Furthermore, Carya's emphasis on patient capital and founder empathy pushes back against the venture industry's tendency toward rapid scaling and exit optimization. In an era where many AI startups face pressure to grow unsustainably or pivot toward hype, Carya's willingness to support companies through troubled times and near-death experiences creates a counterbalance. This approach may prove particularly valuable as the AI market matures and separates genuine enterprise value creation from speculative hype.
The firm also influences the broader ecosystem by modeling what founder-led venture capital can look like—demonstrating that deep operational expertise, enterprise networks, and founder empathy can coexist with rigorous fund management and institutional credibility.
Carya is well-positioned to become a meaningful player in enterprise AI venture capital, particularly in the contact center and customer experience automation segments where its network advantages are most pronounced. The firm's second fund opening in June 2024 suggests early success with its first fund, validating its thesis that founders value operational support and enterprise access alongside capital.
Looking ahead, several trends will shape Carya's trajectory. First, as enterprise AI adoption accelerates, the competitive advantage of having deep operational networks and GTM expertise will only increase—capital alone will become increasingly commoditized. Second, the consolidation of AI capabilities into industry-specific solutions (rather than horizontal platforms) will reward investors with vertical expertise, and Carya's focus on BPO and CX gives it a meaningful vertical wedge.
The firm's influence on the broader ecosystem may also grow as other venture firms recognize that founder-led teams with operating experience can outperform traditional venture partners.
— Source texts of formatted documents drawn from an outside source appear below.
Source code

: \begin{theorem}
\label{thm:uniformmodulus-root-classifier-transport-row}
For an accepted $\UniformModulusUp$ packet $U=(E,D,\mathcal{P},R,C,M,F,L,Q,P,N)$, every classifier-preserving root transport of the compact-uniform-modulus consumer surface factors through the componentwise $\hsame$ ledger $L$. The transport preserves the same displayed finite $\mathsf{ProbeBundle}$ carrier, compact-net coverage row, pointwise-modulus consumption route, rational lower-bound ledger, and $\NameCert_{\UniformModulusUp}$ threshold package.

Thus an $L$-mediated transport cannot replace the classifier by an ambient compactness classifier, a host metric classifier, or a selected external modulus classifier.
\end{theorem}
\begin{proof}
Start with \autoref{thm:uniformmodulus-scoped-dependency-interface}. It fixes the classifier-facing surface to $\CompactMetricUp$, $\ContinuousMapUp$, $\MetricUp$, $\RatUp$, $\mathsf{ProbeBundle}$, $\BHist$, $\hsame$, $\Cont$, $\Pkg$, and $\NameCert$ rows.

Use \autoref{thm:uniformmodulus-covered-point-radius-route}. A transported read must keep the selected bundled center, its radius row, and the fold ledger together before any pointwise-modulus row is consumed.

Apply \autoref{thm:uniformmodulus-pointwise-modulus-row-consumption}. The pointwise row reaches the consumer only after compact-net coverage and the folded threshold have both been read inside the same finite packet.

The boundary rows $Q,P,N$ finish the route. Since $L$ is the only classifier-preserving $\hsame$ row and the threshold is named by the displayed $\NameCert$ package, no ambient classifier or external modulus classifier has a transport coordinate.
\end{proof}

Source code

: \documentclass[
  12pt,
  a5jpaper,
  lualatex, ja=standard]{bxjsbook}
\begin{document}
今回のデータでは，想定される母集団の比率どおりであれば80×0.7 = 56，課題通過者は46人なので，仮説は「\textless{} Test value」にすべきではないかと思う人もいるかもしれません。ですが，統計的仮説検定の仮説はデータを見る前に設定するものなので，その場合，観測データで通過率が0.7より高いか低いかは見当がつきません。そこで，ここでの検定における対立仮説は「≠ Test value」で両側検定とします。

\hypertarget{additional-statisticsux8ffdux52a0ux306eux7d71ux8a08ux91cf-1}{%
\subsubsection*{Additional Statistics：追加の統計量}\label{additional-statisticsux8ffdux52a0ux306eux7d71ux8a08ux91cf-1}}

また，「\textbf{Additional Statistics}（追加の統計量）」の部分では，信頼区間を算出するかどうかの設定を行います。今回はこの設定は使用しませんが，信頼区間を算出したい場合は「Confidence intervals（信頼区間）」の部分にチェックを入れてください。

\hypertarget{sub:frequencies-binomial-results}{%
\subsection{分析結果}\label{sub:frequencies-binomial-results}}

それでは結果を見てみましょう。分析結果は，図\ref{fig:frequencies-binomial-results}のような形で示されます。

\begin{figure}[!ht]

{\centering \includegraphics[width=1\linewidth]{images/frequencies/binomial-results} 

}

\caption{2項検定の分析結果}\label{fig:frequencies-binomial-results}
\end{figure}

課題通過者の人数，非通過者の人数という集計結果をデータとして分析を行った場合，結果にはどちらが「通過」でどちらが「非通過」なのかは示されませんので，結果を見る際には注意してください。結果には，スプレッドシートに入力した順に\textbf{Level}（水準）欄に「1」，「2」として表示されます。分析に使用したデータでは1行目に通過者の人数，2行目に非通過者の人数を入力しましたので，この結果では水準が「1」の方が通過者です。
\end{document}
If Carya's model proves durable and generates strong returns, it could catalyze a broader shift toward more founder-centric venture capital.
The central question for Carya's future is whether its founder-first philosophy and patient capital approach can scale without losing the intimacy and hands-on support that define its current positioning. If the firm can maintain its operational depth while growing its fund size and portfolio, it could establish itself as the preferred partner for founders building transformational enterprise AI businesses.